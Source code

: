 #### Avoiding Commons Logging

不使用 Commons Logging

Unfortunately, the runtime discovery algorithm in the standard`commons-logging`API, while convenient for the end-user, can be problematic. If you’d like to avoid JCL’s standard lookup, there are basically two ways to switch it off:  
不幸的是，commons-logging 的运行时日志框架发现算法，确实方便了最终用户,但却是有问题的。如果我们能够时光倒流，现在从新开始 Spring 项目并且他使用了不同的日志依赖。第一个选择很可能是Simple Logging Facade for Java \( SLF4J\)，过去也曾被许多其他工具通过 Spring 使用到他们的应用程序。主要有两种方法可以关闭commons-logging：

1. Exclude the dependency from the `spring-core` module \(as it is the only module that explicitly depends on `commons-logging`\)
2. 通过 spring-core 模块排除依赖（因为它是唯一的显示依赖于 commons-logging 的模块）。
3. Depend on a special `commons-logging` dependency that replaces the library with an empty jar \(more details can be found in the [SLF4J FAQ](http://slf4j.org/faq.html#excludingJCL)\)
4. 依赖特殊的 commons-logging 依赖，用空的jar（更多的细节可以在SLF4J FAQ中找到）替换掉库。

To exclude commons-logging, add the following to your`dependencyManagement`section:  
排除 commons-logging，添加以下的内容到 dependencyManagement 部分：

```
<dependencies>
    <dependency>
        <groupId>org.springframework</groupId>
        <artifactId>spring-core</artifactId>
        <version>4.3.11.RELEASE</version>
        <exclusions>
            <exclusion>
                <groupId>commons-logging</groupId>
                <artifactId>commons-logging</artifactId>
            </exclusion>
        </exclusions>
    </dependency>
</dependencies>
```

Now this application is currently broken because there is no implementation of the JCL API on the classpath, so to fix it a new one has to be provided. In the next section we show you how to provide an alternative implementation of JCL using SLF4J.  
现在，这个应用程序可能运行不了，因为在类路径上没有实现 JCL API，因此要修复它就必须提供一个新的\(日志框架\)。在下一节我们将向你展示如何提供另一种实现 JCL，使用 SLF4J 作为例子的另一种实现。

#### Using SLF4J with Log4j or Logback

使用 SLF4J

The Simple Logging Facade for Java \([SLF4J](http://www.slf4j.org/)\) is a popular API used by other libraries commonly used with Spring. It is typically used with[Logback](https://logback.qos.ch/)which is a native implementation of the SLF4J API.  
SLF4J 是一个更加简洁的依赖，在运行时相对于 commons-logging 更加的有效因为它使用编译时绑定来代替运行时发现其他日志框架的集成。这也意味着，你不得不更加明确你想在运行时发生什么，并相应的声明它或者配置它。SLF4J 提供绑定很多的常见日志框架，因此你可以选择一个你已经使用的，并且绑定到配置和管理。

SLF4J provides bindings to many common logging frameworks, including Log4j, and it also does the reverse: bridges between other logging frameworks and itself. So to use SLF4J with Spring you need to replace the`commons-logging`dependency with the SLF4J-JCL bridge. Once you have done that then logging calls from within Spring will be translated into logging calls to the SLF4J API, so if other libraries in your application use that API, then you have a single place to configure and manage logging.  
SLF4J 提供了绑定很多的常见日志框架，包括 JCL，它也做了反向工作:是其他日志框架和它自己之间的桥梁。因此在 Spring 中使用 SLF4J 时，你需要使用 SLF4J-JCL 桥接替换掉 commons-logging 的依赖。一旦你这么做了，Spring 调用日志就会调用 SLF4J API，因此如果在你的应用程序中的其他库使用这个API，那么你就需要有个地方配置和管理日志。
◆ ◆ ◆ ◆
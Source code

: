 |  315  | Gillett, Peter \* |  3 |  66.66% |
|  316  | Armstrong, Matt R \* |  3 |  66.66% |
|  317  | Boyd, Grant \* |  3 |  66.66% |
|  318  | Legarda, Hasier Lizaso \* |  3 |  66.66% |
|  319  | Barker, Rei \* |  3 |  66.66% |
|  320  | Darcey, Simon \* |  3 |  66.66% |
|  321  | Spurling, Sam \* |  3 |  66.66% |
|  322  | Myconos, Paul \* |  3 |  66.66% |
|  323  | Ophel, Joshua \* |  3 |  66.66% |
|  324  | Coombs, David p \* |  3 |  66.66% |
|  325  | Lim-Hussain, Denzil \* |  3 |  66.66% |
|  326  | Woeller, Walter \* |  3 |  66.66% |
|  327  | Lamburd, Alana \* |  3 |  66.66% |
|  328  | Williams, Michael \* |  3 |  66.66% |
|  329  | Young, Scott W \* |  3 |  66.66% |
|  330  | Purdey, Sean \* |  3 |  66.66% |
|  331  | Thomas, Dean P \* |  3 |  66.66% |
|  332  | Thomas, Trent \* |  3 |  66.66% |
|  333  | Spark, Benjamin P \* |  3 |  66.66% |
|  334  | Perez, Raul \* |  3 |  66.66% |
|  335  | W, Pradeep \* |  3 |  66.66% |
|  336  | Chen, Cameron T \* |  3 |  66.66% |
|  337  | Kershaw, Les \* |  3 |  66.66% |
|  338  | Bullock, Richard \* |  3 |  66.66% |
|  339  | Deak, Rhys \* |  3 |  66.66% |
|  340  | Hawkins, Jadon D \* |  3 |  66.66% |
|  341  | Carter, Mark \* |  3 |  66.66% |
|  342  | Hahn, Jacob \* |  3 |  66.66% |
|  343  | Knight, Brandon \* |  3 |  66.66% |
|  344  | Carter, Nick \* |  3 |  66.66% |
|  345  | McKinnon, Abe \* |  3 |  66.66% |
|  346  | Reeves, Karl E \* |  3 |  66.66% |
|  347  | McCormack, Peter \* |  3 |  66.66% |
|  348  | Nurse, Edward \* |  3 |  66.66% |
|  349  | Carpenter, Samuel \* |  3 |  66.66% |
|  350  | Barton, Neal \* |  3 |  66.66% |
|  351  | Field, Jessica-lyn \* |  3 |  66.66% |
◆ ◆ ◆ ◆
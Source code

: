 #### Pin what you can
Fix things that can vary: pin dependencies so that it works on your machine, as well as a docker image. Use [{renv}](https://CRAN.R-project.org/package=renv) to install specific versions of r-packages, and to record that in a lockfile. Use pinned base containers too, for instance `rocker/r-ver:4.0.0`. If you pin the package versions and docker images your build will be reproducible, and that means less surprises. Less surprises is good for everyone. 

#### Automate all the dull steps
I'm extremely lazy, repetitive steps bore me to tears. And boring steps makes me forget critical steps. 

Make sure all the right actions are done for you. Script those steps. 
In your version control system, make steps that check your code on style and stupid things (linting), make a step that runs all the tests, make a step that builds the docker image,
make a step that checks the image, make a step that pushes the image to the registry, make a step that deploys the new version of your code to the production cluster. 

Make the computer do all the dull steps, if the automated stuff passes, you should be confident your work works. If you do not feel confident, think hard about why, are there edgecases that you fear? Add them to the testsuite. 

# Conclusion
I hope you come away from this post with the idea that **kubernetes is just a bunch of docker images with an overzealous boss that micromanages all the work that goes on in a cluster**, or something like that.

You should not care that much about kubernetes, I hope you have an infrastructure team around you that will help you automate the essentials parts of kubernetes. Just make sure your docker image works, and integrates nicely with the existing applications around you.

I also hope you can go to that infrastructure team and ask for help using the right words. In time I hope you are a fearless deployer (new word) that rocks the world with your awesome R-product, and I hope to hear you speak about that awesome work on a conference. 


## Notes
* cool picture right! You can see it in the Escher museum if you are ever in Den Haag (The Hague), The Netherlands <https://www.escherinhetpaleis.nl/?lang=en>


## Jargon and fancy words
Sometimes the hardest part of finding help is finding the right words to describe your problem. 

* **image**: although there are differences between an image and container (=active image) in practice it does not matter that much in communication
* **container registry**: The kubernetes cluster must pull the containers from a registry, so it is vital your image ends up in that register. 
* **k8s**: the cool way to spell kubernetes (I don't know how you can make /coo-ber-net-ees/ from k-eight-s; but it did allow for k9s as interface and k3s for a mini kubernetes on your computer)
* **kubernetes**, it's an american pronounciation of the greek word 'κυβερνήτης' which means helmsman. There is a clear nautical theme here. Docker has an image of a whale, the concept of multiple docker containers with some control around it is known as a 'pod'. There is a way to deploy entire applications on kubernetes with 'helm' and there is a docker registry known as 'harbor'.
◆ ◆ ◆ ◆
> _AIM OF THE TASK_: All that belongs in the answer is the run of lines above from the line containing "## Jargon and fancy words" through the line containing "in that register.", exactly as written.

> _OUTPUT BELOW_:
## Jargon and fancy words
Sometimes the hardest part of finding help is finding the right words to describe your problem. 

* **image**: although there are differences between an image and container (=active image) in practice it does not matter that much in communication
* **container registry**: The kubernetes cluster must pull the containers from a registry, so it is vital your image ends up in that register. 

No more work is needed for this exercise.